Victoria Allen was born healthy as part of a triplet, and as a little girl she liked to dance and show her talent in sports.
But at the age of 11, Victoria began to feel flu symptoms. She fainted several times and contracted pneumonia.
Two weeks later, she was paralyzed from the waist down. Her body went out piece by piece. A severe brain and spinal infection destroyed her life.
Her family could only watch from the sidelines while Victoria lost the ability to walk, eat and move.
But her amazing story had just begun. What happened four years later shocked her family and the entire world of medicine.

Victoria has been “imprisoned” in her body for nearly four years.
The doctors explained to her family that she was in a vegetative state. Only feeding through the cannula left her alive.
Her parents were aware that the chances of her recovery were not high.
“We lost her”, her mother Jacqueline said.

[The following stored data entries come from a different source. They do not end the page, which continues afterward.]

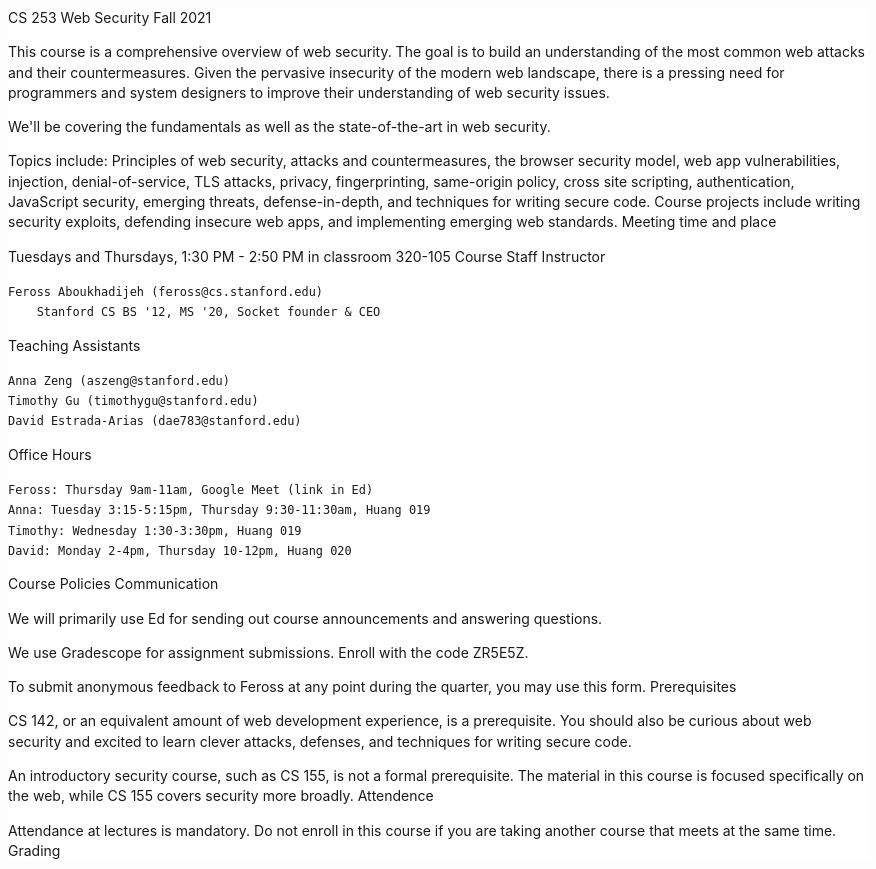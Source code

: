 CS 253 Web Security
Fall 2021

This course is a comprehensive overview of web security. The goal is to build an understanding of the most common web attacks and their countermeasures. Given the pervasive insecurity of the modern web landscape, there is a pressing need for programmers and system designers to improve their understanding of web security issues.

We'll be covering the fundamentals as well as the state-of-the-art in web security.

Topics include: Principles of web security, attacks and countermeasures, the browser security model, web app vulnerabilities, injection, denial-of-service, TLS attacks, privacy, fingerprinting, same-origin policy, cross site scripting, authentication, JavaScript security, emerging threats, defense-in-depth, and techniques for writing secure code. Course projects include writing security exploits, defending insecure web apps, and implementing emerging web standards.
Meeting time and place

Tuesdays and Thursdays, 1:30 PM - 2:50 PM in classroom 320-105
Course Staff
Instructor

    Feross Aboukhadijeh (feross@cs.stanford.edu)
        Stanford CS BS '12, MS '20, Socket founder & CEO

Teaching Assistants

    Anna Zeng (aszeng@stanford.edu)
    Timothy Gu (timothygu@stanford.edu)
    David Estrada-Arias (dae783@stanford.edu)

Office Hours

    Feross: Thursday 9am-11am, Google Meet (link in Ed)
    Anna: Tuesday 3:15-5:15pm, Thursday 9:30-11:30am, Huang 019
    Timothy: Wednesday 1:30-3:30pm, Huang 019
    David: Monday 2-4pm, Thursday 10-12pm, Huang 020

Course Policies
Communication

We will primarily use Ed for sending out course announcements and answering questions.

We use Gradescope for assignment submissions. Enroll with the code ZR5E5Z.

To submit anonymous feedback to Feross at any point during the quarter, you may use this form.
Prerequisites

CS 142, or an equivalent amount of web development experience, is a prerequisite. You should also be curious about web security and excited to learn clever attacks, defenses, and techniques for writing secure code.

An introductory security course, such as CS 155, is not a formal prerequisite. The material in this course is focused specifically on the web, while CS 155 covers security more broadly.
Attendence

Attendance at lectures is mandatory. Do not enroll in this course if you are taking another course that meets at the same time.
Grading
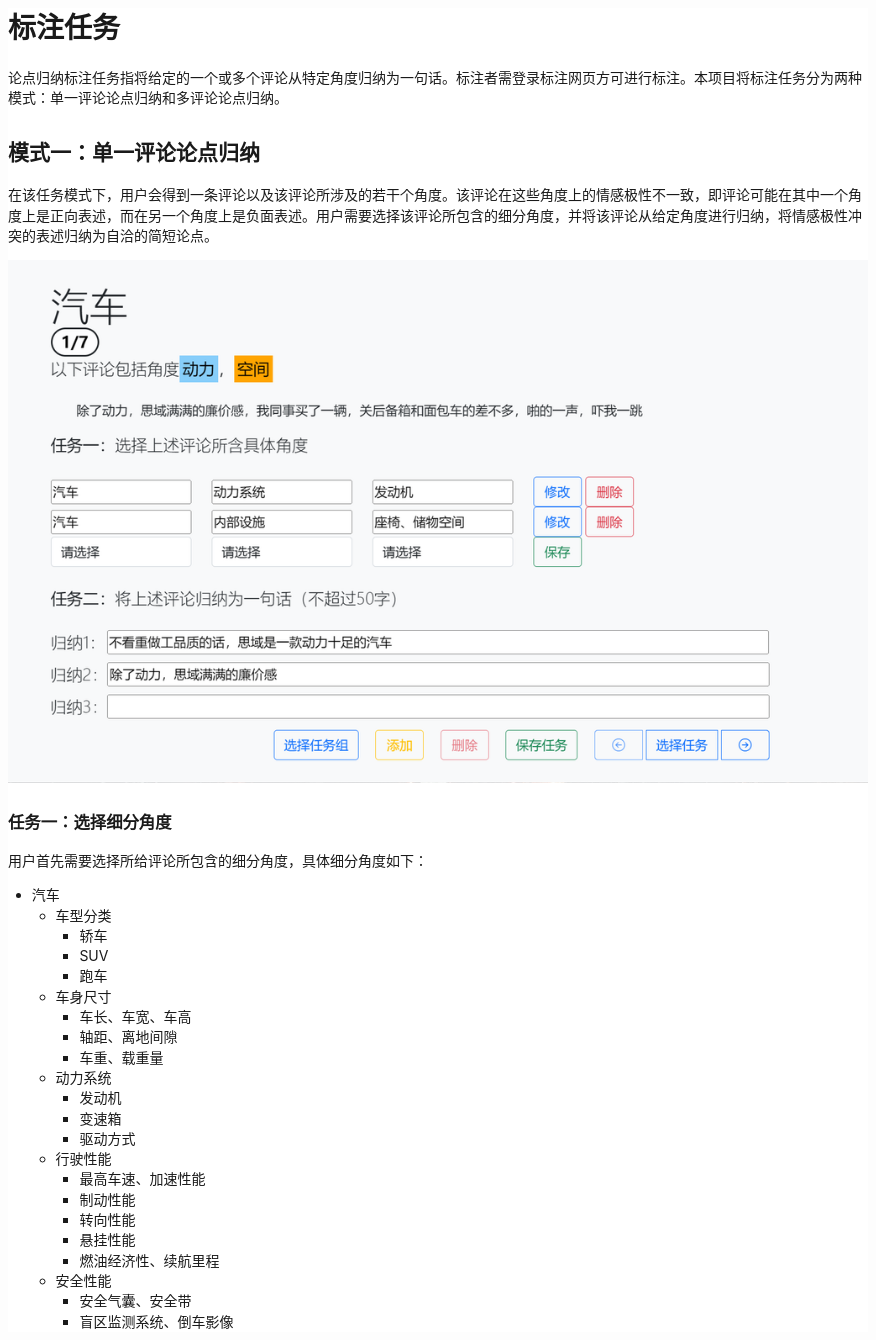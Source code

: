 # 标注任务

论点归纳标注任务指将给定的一个或多个评论从特定角度归纳为一句话。标注者需登录标注网页方可进行标注。本项目将标注任务分为两种模式：单一评论论点归纳和多评论论点归纳。

## 模式一：单一评论论点归纳

在该任务模式下，用户会得到一条评论以及该评论所涉及的若干个角度。该评论在这些角度上的情感极性不一致，即评论可能在其中一个角度上是正向表述，而在另一个角度上是负面表述。用户需要选择该评论所包含的细分角度，并将该评论从给定角度进行归纳，将情感极性冲突的表述归纳为自洽的简短论点。

<img title="" src="../img/单一评论论点归纳.png" alt="单一评论论点归纳" width="">

### 任务一：选择细分角度

用户首先需要选择所给评论所包含的细分角度，具体细分角度如下：

* 汽车
    - 车型分类
        + 轿车
        + SUV
        + 跑车
    - 车身尺寸
        + 车长、车宽、车高
        + 轴距、离地间隙
        + 车重、载重量
    - 动力系统
        + 发动机
        + 变速箱
        + 驱动方式
    - 行驶性能
        + 最高车速、加速性能
        + 制动性能
        + 转向性能
        + 悬挂性能
        + 燃油经济性、续航里程
    - 安全性能
        + 安全气囊、安全带
        + 盲区监测系统、倒车影像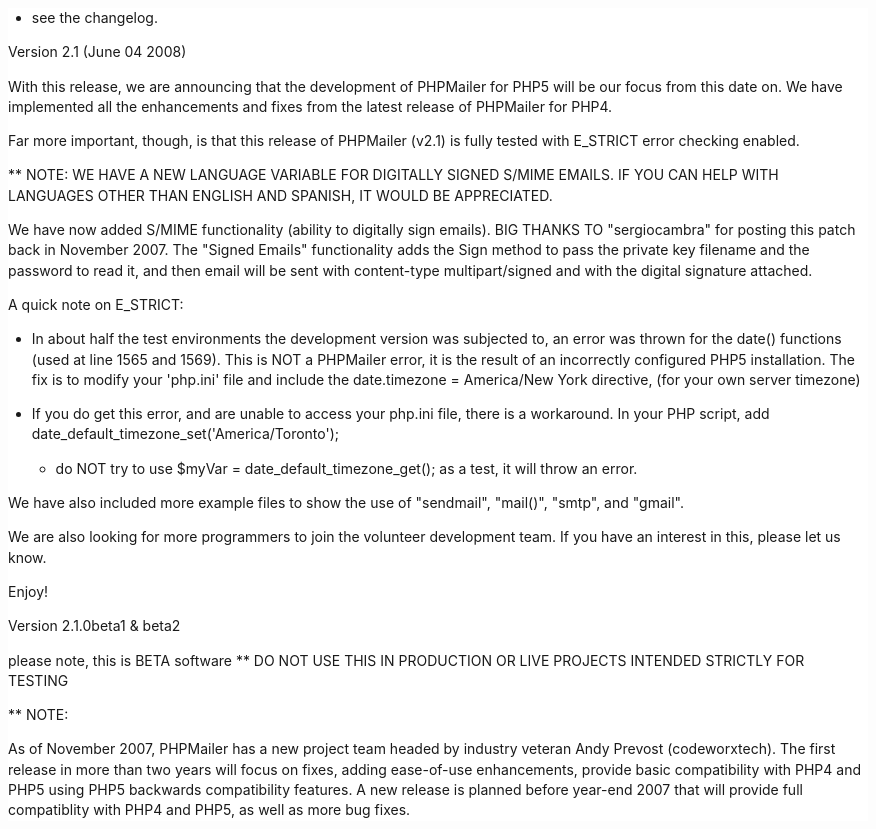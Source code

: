 - see the changelog.

Version 2.1 (June 04 2008)

With this release, we are announcing that the development of PHPMailer for PHP5
will be our focus from this date on. We have implemented all the enhancements
and fixes from the latest release of PHPMailer for PHP4.

Far more important, though, is that this release of PHPMailer (v2.1) is
fully tested with E_STRICT error checking enabled.

** NOTE: WE HAVE A NEW LANGUAGE VARIABLE FOR DIGITALLY SIGNED S/MIME EMAILS.
   IF YOU CAN HELP WITH LANGUAGES OTHER THAN ENGLISH AND SPANISH, IT WOULD BE
   APPRECIATED.

We have now added S/MIME functionality (ability to digitally sign emails).
BIG THANKS TO "sergiocambra" for posting this patch back in November 2007.
The "Signed Emails" functionality adds the Sign method to pass the private key
filename and the password to read it, and then email will be sent with
content-type multipart/signed and with the digital signature attached.

A quick note on E_STRICT:

- In about half the test environments the development version was subjected
  to, an error was thrown for the date() functions (used at line 1565 and 1569).
  This is NOT a PHPMailer error, it is the result of an incorrectly configured
  PHP5 installation. The fix is to modify your 'php.ini' file and include the
  date.timezone = America/New York
  directive, (for your own server timezone)
- If you do get this error, and are unable to access your php.ini file, there is
  a workaround. In your PHP script, add
  date_default_timezone_set('America/Toronto');

  * do NOT try to use
  $myVar = date_default_timezone_get();
  as a test, it will throw an error.

We have also included more example files to show the use of "sendmail", "mail()",
"smtp", and "gmail".

We are also looking for more programmers to join the volunteer development team.
If you have an interest in this, please let us know.

Enjoy!


Version 2.1.0beta1 & beta2

please note, this is BETA software
** DO NOT USE THIS IN PRODUCTION OR LIVE PROJECTS
INTENDED STRICTLY FOR TESTING

** NOTE:

As of November 2007, PHPMailer has a new project team headed by industry
veteran Andy Prevost (codeworxtech). The first release in more than two
years will focus on fixes, adding ease-of-use enhancements, provide
basic compatibility with PHP4 and PHP5 using PHP5 backwards compatibility
features. A new release is planned before year-end 2007 that will provide
full compatiblity with PHP4 and PHP5, as well as more bug fixes.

But what no one knew was that Victoria could hear everyone talking near her.
Two years after going into a coma, she “woke up” mentally again, but still could not move her body. She could hear conversations around her and wanted to make contact and interact, but her body did not respond to commands.
In a situation that seemed to have been taken from a nightmare, Victoria had no way of telling people what was happening with her.

Diagnosis of doctors
By this time, doctors had discovered the unusual disease that caused inflammation in Victoria’s brain and spine.
She heard the doctors tell her family that she was in fact suffering from brain death. And that she would remain a vegetable all her life.

“But my parents believed in me, they built a hospital room in our house and treated me .. My three brothers – I am part of a triplet and we have a big brother – talked to me and informed me about what is happening outside my room, and they gave me the strength to fight and become stronger. They didn’t know that I can hear them, but I could”, Victoria said.
In 2010, Victoria got out of the vegetative state.
It all began in December 2009, when she managed to make eye contact with her mother. From there she slowly began to return to life. She managed to move a finger, and in time to move the whole hand. In the end she managed to say words, and the words became sentences.
She began to eat liquid food on her own and slowly moved to solid food. Then she managed to hold a cell phone, and even learned how to do ‘poke’ to someone on Facebook.

But despite the tremendous improvement, there was still something she could not do: move her legs.
Victoria was told that the swelling in the brain and spine caused permanent damage. She would be paralyzed from the waist down all her life.
Every expert told her the same thing: “You have to get used to living in a wheelchair”.
Became a victim of bullying because of the wheelchair
But Victoria has a willpower that very few have. She continued her battle against all odds.
When doctors told her she could never walk again, she refused to accept it. Her destiny was not to live in a wheelchair.
When she returned to school in her wheelchair, she became a victim of bullying.
She expected to return to school, but after the first day she didn’t want to come back again.
Victoria returned home completely broken, on the verge of tears. That day, her parents promised they would do anything to return the confidence to their daughter.

They kept the promise, and didn’t lose hope.
And hope was all Victoria had.
One quote characterizes her struggle at the same time: “Optimism is the fate that leads to achievement, nothing can be done without hope and self-confidence”.
In the end, the turning point appeared in Victoria’s life.
Growing up near a lake and learning to swim at an early age, Victoria was no stranger to water. She joined the swimming team and took part in competitions as early as the age of 10.

As she recovered from her illness, Victoria did not think she could swim again. She thought it was impossible without using her legs.
But her brothers thought otherwise. In 2010, they threw her into the family’s pool. She was afraid at first, but that was the push she needed.
She said she got the “jump” back to life. While she was swimming, Victoria was free from the wheelchair, and to her surprise she remained a strong swimmer.
Moreover, the water gave her not only freedom, but also self-confidence.
In the summer of 2012, at the age of 17, Victoria was part of the US team at the Paralympic Games. She won 3 silver medals, and one gold medal in the 100 meters freestyle. It also set a world record in swimming for 100 meters free.